Although repeated raids have failed to end rocket fire since Israel pulled Jewish settlers from the Gaza Strip in 2005, the army noted a reduction in rocket fire since the fuel cut took hold on Saturday.

Retired Brigadier-General Shalom Harari of the Institute for Counter-Terrorism in Herzliya, near Tel Aviv, said the Hamas victory in Gaza would be limited to “PR” but the situation would now put more pressure on Egypt to act — to Israel’s benefit.

“The situation may look worse on the surface but Israel has not lost control on our border,” he said.

Some Israeli officials, who believe Egypt should do more to prevent weapons smuggling to Gaza, expressed quiet satisfaction as Gazans streamed into Egypt to stock up on food and fuel. Cairo has rejected accusations it failed to stop smuggling.

EGYPTIAN ROLE

“For months and months, Israel has been telling the Egyptians, ‘You guys have been playing with fire.’ So I’m not so sure Israel is not unhappy with what’s going on right now,” said David Makovsky, director of the Washington Institute’s Project on the Middle East Peace Process.

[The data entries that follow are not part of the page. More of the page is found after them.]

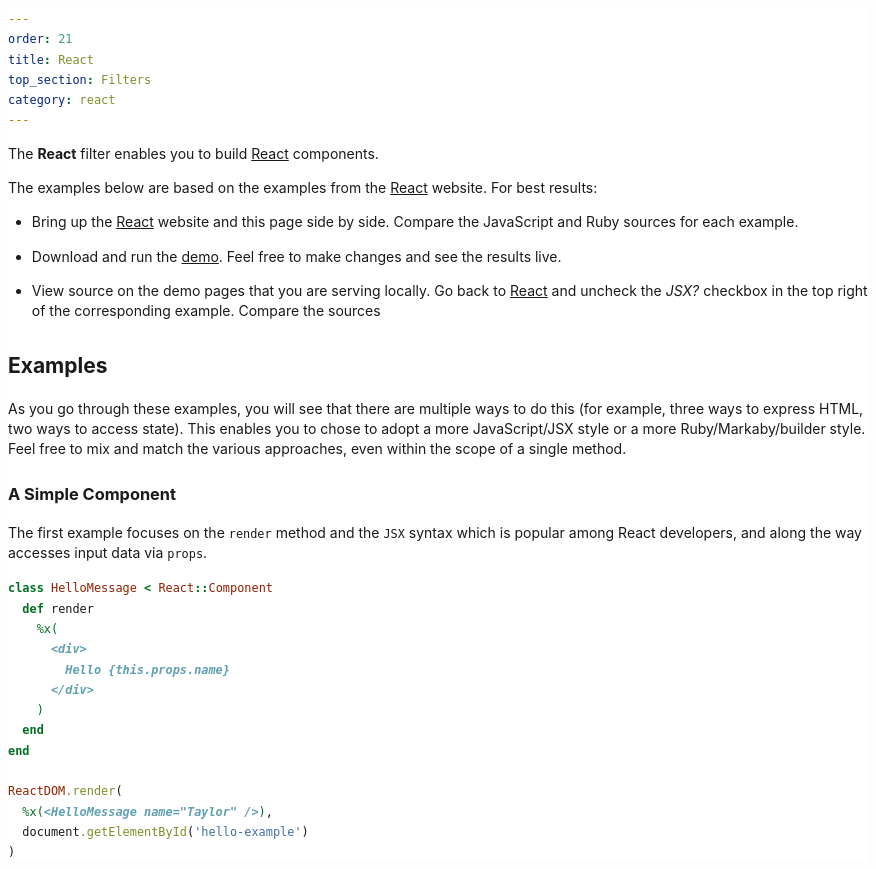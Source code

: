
 ```yaml
---
order: 21
title: React
top_section: Filters
category: react
---
```


The **React** filter enables you to build [React](https://reactjs.org/) components.

The examples below are based on the examples from the
[React](https://reactjs.org/) website.  For best results:

 * Bring up the [React](https://reactjs.org/) website and this page side by
   side.  Compare the JavaScript and Ruby sources for each example.

 * Download and run the
   [demo](https://github.com/ruby2js/ruby2js/tree/master/demo/reactjs.org#readme).
   Feel free to make changes and see the results live.

 * View source on the demo pages that you are serving locally.  Go back to
   [React](https://reactjs.org/) and uncheck the _JSX?_ checkbox in the top
   right of the corresponding example.  Compare the sources

## Examples

As you go through these examples, you will see that there are multiple ways
to do this (for example, three ways to express HTML, two ways to access
state).  This enables you to chose to adopt a more JavaScript/JSX style or
a more Ruby/Markaby/builder style.  Feel free to mix and match the various
approaches, even within the scope of a single method.

### A Simple Component

The first example focuses on the `render` method and the `JSX` syntax which
is popular among React developers, and along the way accesses input data via
`props`.

```ruby
class HelloMessage < React::Component
  def render
    %x(
      <div>
        Hello {this.props.name}
      </div>
    )
  end
end

ReactDOM.render(
  %x(<HelloMessage name="Taylor" />),
  document.getElementById('hello-example')
)
```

“The whole idea is to get Egypt to at a minimum undertake responsibility for what is going on at the border and perhaps even to take authority over Gaza itself,” Makovsky added.

The crisis could, however, complicate a proposal that has some Western backing to hand control of Gaza’s crossing to President Abbas’s prime minister, Salam Fayyad, whose authority has been limited to the occupied West Bank.

Abbas and members of the government he appointed have stepped up public calls for the blockade to be lifted, although Western officials say some Fatah officials were initially quiet backers of keeping the crossings closed.

The closures were supposed to undermine Hamas’s public standing among Gaza’s 1.5 million residents, setting the stage for a Fatah comeback, the Western officials were told.

But while Hamas’s popularity has declined, it has been able to press on using a network of tunnels under the border with Egypt to bring in weapons and tens of millions of dollars a month, according to Israeli and U.S. intelligence estimates.

Hamas could now use the crisis at the Egyptian border to try to pressure Cairo for an agreement giving it say over how the crossing at Rafah operates in future. Egypt has proposed talks with Israel and the Palestinian Authority on revising the border arrangement — although not with Hamas.

Rabbani said Hamas saw the Egyptian border as their “only option for reversing the siege” and may believe “it’s going to be politically impossible for Egypt to forcefully seal it”.